【AI×Web制作 #3】AIと一緒に技術スタックを選ぶ

TL;DR

AIは比較情報を素早く出してくれるリサーチャーとして優秀。ただし、キャリア戦略や運用のリアリティを含む最終判断は人間の仕事。

前回は、AIエージェントとの役割分担について書きました。

今回は、このプロジェクトの技術選定——「どんな技術を使ってサイトを作るか」を決めたプロセスをお話しします。

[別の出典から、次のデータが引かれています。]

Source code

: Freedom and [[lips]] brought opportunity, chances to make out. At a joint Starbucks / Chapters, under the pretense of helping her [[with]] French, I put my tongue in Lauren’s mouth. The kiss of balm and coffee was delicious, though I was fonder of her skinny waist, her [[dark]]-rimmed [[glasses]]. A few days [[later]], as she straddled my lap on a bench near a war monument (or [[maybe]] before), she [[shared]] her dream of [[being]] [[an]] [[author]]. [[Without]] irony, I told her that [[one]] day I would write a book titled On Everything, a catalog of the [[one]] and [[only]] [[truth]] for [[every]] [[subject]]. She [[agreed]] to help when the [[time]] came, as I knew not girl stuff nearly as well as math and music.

技術選定って、正解がないんです。だからこそ、AIの力が活きる場面と、人間が判断すべき場面がはっきり分かれる、面白いフェーズでした。

まずは要件の整理から

技術を選ぶ前に、「このサイトに何が必要か」を整理しました。

  • ポートフォリオ(実績紹介)+技術ブログ+お問い合わせページ
  • SEO(検索エンジン対策)に強いこと
  • コンテンツはCMS(管理画面)から更新したい
  • ダークテーマ、かっこいいアニメーション演出
  • 一人で運用・メンテナンスできること

この要件をAIに伝えて、「これに合うフレームワーク(サイトの土台となる技術)とCMS(コンテンツ管理システム)の選択肢を、メリット・デメリット付きで出して」とお願いしました。

AIが出してくれた選択肢

フレームワーク側の候補として、NuxtNext.jsAstroSvelteKit。CMS側の候補として、WordPress(ヘッドレス)microCMSContentfulNotion APIなどが挙がりました。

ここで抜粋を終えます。